▶ Action item
For this exercise, report every line of the material that includes "pueden".
(Exercise data begins)
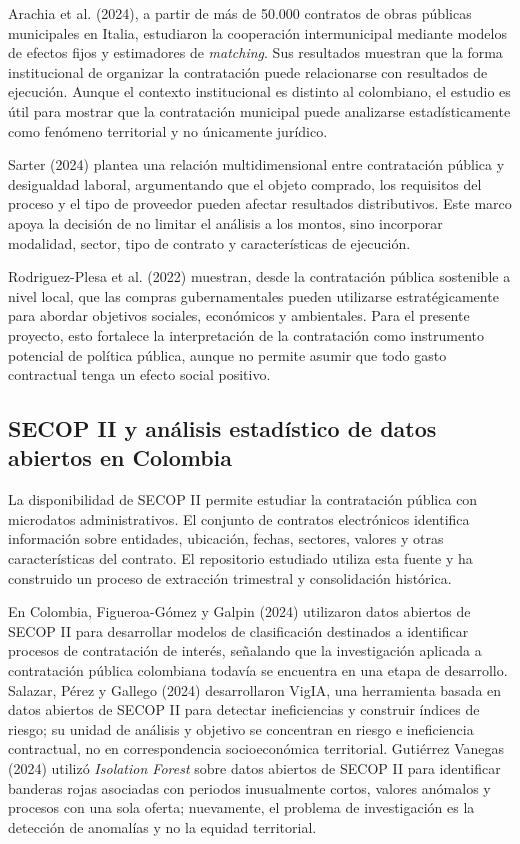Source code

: \documentclass[11pt,letterpaper]{article}
\begin{document}
Arachia et al. (2024), a partir de más de 50.000 contratos de obras públicas
municipales en Italia, estudiaron la cooperación intermunicipal mediante
modelos de efectos fijos y estimadores de \textit{matching}. Sus resultados
muestran que la forma institucional de organizar la contratación puede
relacionarse con resultados de ejecución. Aunque el contexto institucional es
distinto al colombiano, el estudio es útil para mostrar que la contratación
municipal puede analizarse estadísticamente como fenómeno territorial y no
únicamente jurídico.

Sarter (2024) plantea una relación multidimensional entre contratación pública
y desigualdad laboral, argumentando que el objeto comprado, los requisitos del
proceso y el tipo de proveedor pueden afectar resultados distributivos. Este
marco apoya la decisión de no limitar el análisis a los montos, sino incorporar
modalidad, sector, tipo de contrato y características de ejecución.

Rodriguez-Plesa et al. (2022) muestran, desde la contratación pública
sostenible a nivel local, que las compras gubernamentales pueden utilizarse
estratégicamente para abordar objetivos sociales, económicos y ambientales.
Para el presente proyecto, esto fortalece la interpretación de la contratación
como instrumento potencial de política pública, aunque no permite asumir que
todo gasto contractual tenga un efecto social positivo.

\subsection{SECOP II y análisis estadístico de datos abiertos en Colombia}

La disponibilidad de SECOP II permite estudiar la contratación pública con
microdatos administrativos. El conjunto de contratos electrónicos identifica
información sobre entidades, ubicación, fechas, sectores, valores y otras
características del contrato. El repositorio estudiado utiliza esta fuente y ha
construido un proceso de extracción trimestral y consolidación histórica.

En Colombia, Figueroa-Gómez y Galpin (2024) utilizaron datos abiertos de SECOP
II para desarrollar modelos de clasificación destinados a identificar procesos
de contratación de interés, señalando que la investigación aplicada a
contratación pública colombiana todavía se encuentra en una etapa de
desarrollo. Salazar, Pérez y Gallego (2024) desarrollaron VigIA, una
herramienta basada en datos abiertos de SECOP II para detectar ineficiencias y
construir índices de riesgo; su unidad de análisis y objetivo se concentran en
riesgo e ineficiencia contractual, no en correspondencia socioeconómica
territorial. Gutiérrez Vanegas (2024) utilizó \textit{Isolation Forest} sobre
datos abiertos de SECOP II para identificar banderas rojas asociadas con
periodos inusualmente cortos, valores anómalos y procesos con una sola oferta;
nuevamente, el problema de investigación es la detección de anomalías y no la
equidad territorial.
\end{document}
(Exercise data ends)
▶ Task output
proceso y el tipo de proveedor pueden afectar resultados distributivos. Este
sostenible a nivel local, que las compras gubernamentales pueden utilizarse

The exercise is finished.